ECB TARGET extension points to 24/7 DLT settlement
The European Central Bank on 28 May set out a roadmap to extend TARGET Services operating hours, a move that would improve liquidity management and support 24/7 DLT settlement in wholesale markets.[2] The plan matters because the ECB said the changes are aimed at instant payments and a phased rollout toward full continuous operation, with Pontes due to give market DLT platforms access to central bank money settlement.[1][2]
At a Glance
- The ECB published a roadmap for extending T2 operating hours after a consultation with 125 entities across 19 countries, signaling broad market input into the policy shift.[2]
- The consultation identified liquidity management for instant payments as the main reason for longer operating hours, reflecting the pressure created by 24/7/365 payment demand.[2]
- The roadmap includes a short settlement window on most weekends and TARGET holidays, which should give participants more flexibility in moving liquidity.[2]
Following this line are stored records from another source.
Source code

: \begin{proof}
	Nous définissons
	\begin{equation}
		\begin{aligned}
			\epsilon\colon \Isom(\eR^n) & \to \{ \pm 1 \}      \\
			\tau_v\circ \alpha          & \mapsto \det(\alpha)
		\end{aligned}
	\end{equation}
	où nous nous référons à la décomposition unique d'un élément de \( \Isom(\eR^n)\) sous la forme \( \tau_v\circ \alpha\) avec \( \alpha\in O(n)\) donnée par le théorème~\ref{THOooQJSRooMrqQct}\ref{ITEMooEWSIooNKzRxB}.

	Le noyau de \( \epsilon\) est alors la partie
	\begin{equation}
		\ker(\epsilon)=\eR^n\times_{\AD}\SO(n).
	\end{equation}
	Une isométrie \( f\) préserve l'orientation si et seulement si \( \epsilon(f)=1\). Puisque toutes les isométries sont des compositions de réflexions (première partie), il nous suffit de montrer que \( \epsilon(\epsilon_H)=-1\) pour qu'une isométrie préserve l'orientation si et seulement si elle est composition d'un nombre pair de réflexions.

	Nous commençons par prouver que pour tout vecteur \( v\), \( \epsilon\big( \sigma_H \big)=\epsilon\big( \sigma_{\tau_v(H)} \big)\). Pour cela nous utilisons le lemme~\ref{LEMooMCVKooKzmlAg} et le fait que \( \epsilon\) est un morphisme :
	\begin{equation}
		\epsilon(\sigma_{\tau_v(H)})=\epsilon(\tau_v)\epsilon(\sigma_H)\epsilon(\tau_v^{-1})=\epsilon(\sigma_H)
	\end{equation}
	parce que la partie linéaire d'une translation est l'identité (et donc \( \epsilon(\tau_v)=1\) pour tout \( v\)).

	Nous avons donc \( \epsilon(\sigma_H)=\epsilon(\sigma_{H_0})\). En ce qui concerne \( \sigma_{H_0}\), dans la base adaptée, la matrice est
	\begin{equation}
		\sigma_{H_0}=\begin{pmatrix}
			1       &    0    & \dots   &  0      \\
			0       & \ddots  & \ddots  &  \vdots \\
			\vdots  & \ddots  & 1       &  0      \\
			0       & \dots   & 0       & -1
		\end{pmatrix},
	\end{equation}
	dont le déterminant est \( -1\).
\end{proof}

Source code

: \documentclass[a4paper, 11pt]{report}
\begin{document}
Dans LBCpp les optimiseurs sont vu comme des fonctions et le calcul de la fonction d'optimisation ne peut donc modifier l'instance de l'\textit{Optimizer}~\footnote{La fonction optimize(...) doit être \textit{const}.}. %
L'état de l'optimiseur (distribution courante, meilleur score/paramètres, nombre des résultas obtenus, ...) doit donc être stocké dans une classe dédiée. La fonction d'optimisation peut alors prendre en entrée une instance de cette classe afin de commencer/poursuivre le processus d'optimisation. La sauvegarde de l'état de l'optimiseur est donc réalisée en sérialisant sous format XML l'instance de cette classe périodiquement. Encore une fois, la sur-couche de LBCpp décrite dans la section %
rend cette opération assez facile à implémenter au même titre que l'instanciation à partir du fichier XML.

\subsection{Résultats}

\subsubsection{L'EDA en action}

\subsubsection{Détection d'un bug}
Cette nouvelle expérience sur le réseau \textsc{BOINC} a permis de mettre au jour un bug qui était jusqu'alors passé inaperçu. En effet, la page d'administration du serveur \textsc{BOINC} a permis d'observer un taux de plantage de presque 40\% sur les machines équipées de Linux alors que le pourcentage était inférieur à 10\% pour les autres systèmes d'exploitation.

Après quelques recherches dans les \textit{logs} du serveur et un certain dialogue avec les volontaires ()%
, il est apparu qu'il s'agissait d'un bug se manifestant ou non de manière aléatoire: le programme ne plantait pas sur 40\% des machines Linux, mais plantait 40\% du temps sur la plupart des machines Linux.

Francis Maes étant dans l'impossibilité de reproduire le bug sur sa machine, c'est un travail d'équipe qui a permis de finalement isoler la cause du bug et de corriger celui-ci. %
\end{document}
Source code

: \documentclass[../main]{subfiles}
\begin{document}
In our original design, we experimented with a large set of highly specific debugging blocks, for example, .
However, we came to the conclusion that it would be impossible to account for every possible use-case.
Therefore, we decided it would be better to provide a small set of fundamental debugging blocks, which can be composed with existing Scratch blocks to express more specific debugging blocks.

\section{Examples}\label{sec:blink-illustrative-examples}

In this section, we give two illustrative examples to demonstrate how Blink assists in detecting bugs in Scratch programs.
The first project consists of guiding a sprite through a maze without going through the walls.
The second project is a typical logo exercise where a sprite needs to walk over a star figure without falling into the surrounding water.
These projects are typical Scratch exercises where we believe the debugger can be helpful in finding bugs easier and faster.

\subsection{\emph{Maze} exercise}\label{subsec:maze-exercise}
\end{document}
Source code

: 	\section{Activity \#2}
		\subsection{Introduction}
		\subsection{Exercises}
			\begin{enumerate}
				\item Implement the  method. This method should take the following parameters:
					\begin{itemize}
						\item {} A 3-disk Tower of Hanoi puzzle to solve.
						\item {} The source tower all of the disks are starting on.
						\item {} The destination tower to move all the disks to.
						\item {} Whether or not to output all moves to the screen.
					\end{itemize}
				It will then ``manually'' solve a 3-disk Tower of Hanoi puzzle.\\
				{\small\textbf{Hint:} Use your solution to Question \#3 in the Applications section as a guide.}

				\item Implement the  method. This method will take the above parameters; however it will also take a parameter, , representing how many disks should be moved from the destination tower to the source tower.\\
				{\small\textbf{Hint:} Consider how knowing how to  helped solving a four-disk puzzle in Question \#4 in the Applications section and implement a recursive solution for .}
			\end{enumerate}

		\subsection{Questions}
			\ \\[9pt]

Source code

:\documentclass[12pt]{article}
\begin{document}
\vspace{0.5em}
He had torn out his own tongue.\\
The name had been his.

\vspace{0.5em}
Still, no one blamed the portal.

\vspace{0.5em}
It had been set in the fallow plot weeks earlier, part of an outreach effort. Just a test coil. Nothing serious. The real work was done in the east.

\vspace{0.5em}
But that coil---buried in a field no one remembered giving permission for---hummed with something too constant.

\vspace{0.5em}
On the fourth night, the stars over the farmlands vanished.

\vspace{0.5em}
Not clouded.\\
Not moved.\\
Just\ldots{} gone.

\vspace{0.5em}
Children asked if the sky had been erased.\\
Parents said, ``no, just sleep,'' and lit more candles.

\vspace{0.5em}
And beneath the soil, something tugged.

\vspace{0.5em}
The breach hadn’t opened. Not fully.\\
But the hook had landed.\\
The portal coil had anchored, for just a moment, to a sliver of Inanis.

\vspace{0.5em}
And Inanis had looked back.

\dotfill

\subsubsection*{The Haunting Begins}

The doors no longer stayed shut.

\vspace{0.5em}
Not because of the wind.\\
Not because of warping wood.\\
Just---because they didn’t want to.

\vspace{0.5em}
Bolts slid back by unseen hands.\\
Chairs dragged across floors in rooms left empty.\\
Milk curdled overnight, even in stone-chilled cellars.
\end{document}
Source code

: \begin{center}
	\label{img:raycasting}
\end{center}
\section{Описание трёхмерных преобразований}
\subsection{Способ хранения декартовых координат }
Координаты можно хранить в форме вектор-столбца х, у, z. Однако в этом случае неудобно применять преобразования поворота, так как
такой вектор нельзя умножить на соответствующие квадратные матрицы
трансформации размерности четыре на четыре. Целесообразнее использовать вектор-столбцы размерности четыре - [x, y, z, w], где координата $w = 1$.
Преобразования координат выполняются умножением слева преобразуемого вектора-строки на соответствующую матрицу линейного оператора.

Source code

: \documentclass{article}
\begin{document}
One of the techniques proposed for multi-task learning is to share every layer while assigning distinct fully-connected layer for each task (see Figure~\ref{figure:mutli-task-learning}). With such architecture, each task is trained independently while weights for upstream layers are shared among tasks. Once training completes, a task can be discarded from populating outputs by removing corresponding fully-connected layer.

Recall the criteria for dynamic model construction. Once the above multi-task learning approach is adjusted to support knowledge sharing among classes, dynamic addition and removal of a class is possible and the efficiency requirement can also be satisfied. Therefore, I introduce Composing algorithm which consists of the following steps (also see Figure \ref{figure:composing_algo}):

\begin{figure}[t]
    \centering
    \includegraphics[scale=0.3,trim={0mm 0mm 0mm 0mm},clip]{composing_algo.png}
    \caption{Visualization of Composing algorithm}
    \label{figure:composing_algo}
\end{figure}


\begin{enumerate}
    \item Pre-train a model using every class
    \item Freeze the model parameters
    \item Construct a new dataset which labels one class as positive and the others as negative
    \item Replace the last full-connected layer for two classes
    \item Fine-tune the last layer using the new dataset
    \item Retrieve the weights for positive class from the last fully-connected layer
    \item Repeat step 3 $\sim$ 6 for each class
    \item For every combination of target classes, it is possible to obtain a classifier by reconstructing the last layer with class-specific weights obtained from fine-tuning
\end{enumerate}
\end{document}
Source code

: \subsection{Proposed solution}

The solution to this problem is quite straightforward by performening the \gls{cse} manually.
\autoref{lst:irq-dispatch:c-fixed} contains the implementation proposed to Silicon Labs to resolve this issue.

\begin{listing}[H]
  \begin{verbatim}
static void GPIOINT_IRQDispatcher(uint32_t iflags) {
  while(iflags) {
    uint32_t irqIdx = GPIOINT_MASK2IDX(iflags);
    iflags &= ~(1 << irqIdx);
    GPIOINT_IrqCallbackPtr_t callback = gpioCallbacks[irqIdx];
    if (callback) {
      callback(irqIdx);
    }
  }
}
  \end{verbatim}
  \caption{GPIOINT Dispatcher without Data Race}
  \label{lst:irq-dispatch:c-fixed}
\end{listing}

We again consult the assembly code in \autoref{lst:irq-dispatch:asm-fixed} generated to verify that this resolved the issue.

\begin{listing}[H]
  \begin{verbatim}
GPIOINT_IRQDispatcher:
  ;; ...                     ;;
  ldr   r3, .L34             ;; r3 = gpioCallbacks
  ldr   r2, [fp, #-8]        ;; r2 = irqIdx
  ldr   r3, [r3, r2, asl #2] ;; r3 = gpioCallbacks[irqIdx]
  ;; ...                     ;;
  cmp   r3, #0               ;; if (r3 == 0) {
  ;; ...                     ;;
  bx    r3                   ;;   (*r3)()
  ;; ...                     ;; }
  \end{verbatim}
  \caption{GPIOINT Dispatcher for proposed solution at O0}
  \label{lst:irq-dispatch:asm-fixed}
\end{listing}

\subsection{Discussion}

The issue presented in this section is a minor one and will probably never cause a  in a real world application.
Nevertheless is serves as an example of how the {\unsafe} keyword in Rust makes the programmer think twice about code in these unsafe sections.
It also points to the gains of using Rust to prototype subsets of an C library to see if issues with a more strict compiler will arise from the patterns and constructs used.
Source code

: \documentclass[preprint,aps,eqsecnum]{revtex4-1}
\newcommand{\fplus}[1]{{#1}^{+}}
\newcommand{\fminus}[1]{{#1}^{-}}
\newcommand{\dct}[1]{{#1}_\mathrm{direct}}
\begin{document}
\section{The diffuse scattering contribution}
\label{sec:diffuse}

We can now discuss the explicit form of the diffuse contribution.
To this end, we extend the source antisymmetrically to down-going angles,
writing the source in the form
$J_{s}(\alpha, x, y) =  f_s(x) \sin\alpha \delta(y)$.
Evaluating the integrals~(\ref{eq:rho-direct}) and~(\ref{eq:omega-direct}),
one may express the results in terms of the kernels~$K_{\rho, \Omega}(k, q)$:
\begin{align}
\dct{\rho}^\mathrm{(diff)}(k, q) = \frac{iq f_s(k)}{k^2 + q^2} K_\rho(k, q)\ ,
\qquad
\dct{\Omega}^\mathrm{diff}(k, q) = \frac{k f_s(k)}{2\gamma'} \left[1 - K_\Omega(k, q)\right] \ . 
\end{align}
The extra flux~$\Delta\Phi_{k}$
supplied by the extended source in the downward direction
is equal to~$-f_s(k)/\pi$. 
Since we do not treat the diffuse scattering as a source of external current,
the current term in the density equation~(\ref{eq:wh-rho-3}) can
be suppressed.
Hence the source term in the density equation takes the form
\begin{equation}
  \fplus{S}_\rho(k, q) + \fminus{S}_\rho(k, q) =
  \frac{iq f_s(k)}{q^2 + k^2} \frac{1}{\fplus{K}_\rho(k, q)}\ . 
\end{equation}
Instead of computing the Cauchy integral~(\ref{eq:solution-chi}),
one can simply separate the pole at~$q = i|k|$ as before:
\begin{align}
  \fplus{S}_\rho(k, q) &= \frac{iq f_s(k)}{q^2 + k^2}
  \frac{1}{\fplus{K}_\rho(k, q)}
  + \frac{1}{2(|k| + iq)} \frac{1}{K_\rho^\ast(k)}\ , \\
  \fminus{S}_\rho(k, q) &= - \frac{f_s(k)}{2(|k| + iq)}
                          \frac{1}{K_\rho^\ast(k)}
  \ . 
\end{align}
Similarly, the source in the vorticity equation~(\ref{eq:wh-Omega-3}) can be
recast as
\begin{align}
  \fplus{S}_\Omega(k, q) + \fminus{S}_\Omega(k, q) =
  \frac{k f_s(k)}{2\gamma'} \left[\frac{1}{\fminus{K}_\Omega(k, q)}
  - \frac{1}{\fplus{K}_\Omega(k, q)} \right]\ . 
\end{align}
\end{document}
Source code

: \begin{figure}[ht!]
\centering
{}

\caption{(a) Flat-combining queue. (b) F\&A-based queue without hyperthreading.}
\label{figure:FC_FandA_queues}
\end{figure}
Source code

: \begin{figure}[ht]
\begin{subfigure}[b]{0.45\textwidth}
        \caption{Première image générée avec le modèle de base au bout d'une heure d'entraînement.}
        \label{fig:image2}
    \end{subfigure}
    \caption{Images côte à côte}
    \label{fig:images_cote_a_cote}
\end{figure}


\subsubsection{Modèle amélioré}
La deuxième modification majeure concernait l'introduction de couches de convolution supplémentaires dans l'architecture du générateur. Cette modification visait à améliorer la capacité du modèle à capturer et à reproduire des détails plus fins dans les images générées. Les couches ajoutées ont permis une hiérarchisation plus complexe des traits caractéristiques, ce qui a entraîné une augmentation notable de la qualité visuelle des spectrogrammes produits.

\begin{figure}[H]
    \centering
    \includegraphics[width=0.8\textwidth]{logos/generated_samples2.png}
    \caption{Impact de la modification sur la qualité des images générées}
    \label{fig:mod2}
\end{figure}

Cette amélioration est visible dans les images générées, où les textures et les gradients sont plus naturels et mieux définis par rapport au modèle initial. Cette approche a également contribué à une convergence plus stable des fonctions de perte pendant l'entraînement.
- The ECB’s DLT work settled nearly €1.6 billion in central bank money during exploratory trials, showing the system already has meaningful usage history.[5]
- Pontes, the Eurosystem’s wholesale DLT settlement initiative, is expected to launch first with limited hours before moving toward 24/7 operation by 2028.[1][5]
- The ECB said a further consultation is planned for early 2027, leaving room for changes before the longer-term model is locked in.[2]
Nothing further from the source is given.